“It was the best of times, it was the worst of times . . . . .”
Best of times: the CBO is projecting federal revenue for 2013 will set a record for the most money the government has ever taken in.
Worst of times: It’s not enough revenue to satisfy President Obama and the Democrat party who continue to insist we don’t have a spending problem but rather a deficit problem. (I know, I don’t quite understand that either.)
To be fair, as pointed out by fact checkers and other watchdogs, nominal dollars (just the raw numbers) do not account for population growth, inflation, or the growth of the American economy compared to past years. When you factor in growth and inflation, we’re still roughly $300 billion below pre-recession 2007 revenues. But although 2013 revenues will not set an inflation adjusted record, CBO expects tax revenues to be above the 40-year average in 2015, which means plenty of tax revenue is coming in while too much spending is going out!
Congress now has to look at these projections and begin allocating revenue.
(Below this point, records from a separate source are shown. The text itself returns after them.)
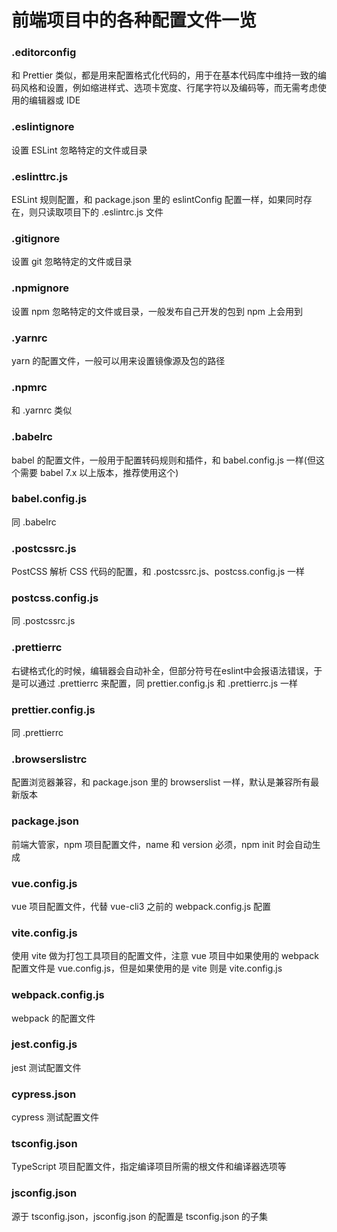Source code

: # 前端项目中的各种配置文件一览

### .editorconfig
和 Prettier 类似，都是用来配置格式化代码的，用于在基本代码库中维持一致的编码风格和设置，例如缩进样式、选项卡宽度、行尾字符以及编码等，而无需考虑使用的编辑器或 IDE

### .eslintignore
设置 ESLint 忽略特定的文件或目录

### .eslinttrc.js
ESLint 规则配置，和 package.json 里的 eslintConfig 配置一样，如果同时存在，则只读取项目下的 .eslintrc.js 文件

### .gitignore
设置 git 忽略特定的文件或目录

### .npmignore
设置 npm 忽略特定的文件或目录，一般发布自己开发的包到 npm 上会用到

### .yarnrc
yarn 的配置文件，一般可以用来设置镜像源及包的路径

### .npmrc
和 .yarnrc 类似

### .babelrc
babel 的配置文件，一般用于配置转码规则和插件，和 babel.config.js 一样(但这个需要 babel 7.x  以上版本，推荐使用这个)

### babel.config.js
同 .babelrc

### .postcssrc.js
PostCSS 解析 CSS 代码的配置，和 .postcssrc.js、postcss.config.js 一样

### postcss.config.js
同 .postcssrc.js

### .prettierrc
右键格式化的时候，编辑器会自动补全，但部分符号在eslint中会报语法错误，于是可以通过 .prettierrc 来配置，同 prettier.config.js 和 .prettierrc.js 一样

### prettier.config.js
同 .prettierrc

### .browserslistrc
配置浏览器兼容，和 package.json 里的 browserslist 一样，默认是兼容所有最新版本

### package.json
前端大管家，npm 项目配置文件，name 和 version 必须，npm init 时会自动生成

### vue.config.js
vue 项目配置文件，代替 vue-cli3 之前的 webpack.config.js 配置

### vite.config.js
使用 vite 做为打包工具项目的配置文件，注意 vue 项目中如果使用的 webpack 配置文件是 vue.config.js，但是如果使用的是 vite 则是 vite.config.js

### webpack.config.js
webpack 的配置文件

### jest.config.js
jest 测试配置文件

### cypress.json
cypress 测试配置文件

### tsconfig.json
TypeScript 项目配置文件，指定编译项目所需的根文件和编译器选项等

### jsconfig.json
源于 tsconfig.json，jsconfig.json 的配置是 tsconfig.json 的子集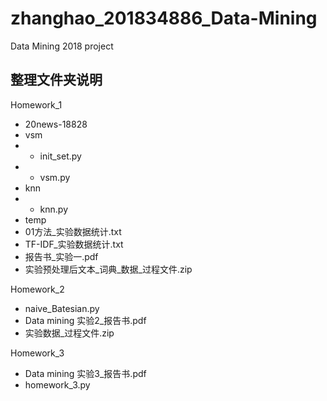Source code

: # zhanghao_201834886_Data-Mining
Data Mining 2018 project

## 整理文件夹说明

Homework_1
- 20news-18828
- vsm
- - init_set.py
- - vsm.py
- knn
- - knn.py
- temp
- 01方法_实验数据统计.txt
- TF-IDF_实验数据统计.txt
- 报告书_实验一.pdf
- 实验预处理后文本_词典_数据_过程文件.zip

Homework_2
- naive_Batesian.py
- Data mining 实验2_报告书.pdf
- 实验数据_过程文件.zip

Homework_3
- Data mining 实验3_报告书.pdf
- homework_3.py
Since it has been four years since the Senate submitted a budget, it might be good to review the process. First off . . . it’s supposed to begin with the president. According to the Budget and Accounting Act of 1921, the president is required to submit a budget between the 1st Monday in January and the 1st Monday in February. Last year, Obama submitted his budget February 13, two weeks late. This year, the president is expected to send his fiscal 2014 budget to Congress the week of April 8, more than two months late. (Maybe Congress needs to include the president in the “No Budget, No Pay” bill.)
Typically, the House and Senate budget committees would begin evaluating the president’s proposal in February and March. A resolution would be submitted around April 1st and then passage is expected around April 15th. In the absence of a budget submission from the president, both parties produced budget proposals earlier this week. As expected, the budgets reflect the sharp contract in fiscal ideology.
Republican Plan (Rep. Paul Ryan, chairman of the House Budget Committee)
- Cut spending by $5.7 trillion
- Cut top tax rate from 39.5% to 25%
- Balance the budget in ten years
Democrat Plan (Sen. Patty Murray, chairwoman of the Senate Budget Committee)
- Raise taxes by $1 trillion
- Add new stimulus spending
- No projected date to balance the budget
Wow. That’s quite a difference.
A key feature of the Democrat plan is to close tax loopholes (i.e. reducing the number and types of deductions allowed on a tax return) as a way of generating additional revenue. Typically when discussing tax reform, closing loopholes is combined with lowering top tax rates. This is what is considered revenue neutral – the total amount of tax being withdrawn from the private sector remains basically the same, but how the revenue is generated is altered. The current Democrat recommendation leaves current tax rates in place and adds the limitations on deductions, thereby increasing the total amount of tax revenue being withdrawn from the economy.
A controversial aspect of the Ryan plan is that it allows future Medicare retirees the option of using government payments for private health care plans.
Neither of these budgets will remain intact after the resolution process between the House and Senate, but at least we know how they are starting. Personally . . . I like the plan that balances the budget and doesn’t raise my taxes.